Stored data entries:

• • • • •

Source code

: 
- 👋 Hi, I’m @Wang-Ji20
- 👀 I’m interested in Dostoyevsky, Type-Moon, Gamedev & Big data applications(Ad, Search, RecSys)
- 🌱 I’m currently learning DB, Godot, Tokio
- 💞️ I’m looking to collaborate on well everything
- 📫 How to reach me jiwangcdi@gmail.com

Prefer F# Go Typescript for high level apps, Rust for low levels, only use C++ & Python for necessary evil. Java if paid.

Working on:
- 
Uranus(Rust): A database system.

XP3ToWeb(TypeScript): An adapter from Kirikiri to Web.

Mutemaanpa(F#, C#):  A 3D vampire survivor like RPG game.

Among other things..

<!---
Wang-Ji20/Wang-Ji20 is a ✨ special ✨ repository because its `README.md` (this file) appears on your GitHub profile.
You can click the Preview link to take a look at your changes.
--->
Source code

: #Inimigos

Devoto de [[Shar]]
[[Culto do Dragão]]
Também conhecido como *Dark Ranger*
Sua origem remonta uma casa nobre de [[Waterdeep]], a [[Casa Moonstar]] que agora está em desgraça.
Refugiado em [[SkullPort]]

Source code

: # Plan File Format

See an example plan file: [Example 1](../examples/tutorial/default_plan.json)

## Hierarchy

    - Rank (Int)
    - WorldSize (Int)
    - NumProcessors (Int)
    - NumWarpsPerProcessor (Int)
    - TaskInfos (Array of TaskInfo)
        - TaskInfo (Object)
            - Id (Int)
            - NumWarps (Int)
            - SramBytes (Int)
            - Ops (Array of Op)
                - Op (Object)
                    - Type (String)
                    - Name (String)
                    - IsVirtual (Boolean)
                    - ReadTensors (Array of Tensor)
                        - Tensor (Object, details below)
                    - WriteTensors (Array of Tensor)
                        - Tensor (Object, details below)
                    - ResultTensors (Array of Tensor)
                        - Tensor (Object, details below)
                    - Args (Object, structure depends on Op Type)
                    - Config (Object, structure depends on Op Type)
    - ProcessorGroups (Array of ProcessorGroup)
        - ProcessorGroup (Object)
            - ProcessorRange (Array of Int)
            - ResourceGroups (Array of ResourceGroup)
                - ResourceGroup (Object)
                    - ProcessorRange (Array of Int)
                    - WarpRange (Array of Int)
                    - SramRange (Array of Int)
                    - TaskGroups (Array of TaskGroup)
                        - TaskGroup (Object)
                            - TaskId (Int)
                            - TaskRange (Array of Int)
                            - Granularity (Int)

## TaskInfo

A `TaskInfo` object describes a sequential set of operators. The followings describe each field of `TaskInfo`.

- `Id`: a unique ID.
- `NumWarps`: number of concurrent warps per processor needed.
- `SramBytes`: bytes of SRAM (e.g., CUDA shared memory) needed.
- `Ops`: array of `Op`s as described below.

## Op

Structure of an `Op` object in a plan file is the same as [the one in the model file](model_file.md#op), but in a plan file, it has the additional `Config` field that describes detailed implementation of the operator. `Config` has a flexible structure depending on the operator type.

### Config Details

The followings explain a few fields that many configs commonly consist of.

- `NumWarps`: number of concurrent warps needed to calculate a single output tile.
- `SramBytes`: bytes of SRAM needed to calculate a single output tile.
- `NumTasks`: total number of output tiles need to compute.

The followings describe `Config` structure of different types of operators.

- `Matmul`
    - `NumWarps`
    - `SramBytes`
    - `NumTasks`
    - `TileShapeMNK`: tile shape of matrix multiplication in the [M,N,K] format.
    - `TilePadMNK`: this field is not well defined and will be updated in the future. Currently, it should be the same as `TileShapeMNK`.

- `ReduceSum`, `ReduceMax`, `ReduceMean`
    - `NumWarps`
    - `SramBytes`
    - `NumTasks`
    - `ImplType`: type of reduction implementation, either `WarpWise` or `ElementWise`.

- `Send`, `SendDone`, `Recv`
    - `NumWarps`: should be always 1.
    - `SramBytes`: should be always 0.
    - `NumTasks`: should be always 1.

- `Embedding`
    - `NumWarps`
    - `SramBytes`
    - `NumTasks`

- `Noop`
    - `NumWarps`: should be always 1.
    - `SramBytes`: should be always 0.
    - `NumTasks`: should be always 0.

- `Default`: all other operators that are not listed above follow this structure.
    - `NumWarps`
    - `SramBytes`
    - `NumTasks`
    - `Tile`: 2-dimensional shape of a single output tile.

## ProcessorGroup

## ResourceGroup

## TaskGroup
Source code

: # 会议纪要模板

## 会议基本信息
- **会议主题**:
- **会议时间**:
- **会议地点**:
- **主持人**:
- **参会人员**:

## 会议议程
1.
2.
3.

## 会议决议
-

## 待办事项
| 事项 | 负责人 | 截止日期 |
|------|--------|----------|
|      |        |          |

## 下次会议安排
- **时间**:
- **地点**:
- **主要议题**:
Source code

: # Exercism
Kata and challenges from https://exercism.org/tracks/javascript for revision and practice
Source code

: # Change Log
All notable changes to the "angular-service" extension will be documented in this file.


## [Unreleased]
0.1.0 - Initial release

• • • • •

*Description of the task*.
Transcribe each line of the data above, unaltered, from the one where "## TaskInfo" appears to the one where "Structure of an" appears, inclusive of both.

*Answer for this exercise*.
## TaskInfo

A `TaskInfo` object describes a sequential set of operators. The followings describe each field of `TaskInfo`.

- `Id`: a unique ID.
- `NumWarps`: number of concurrent warps per processor needed.
- `SramBytes`: bytes of SRAM (e.g., CUDA shared memory) needed.
- `Ops`: array of `Op`s as described below.

## Op

Structure of an `Op` object in a plan file is the same as [the one in the model file](model_file.md#op), but in a plan file, it has the additional `Config` field that describes detailed implementation of the operator. `Config` has a flexible structure depending on the operator type.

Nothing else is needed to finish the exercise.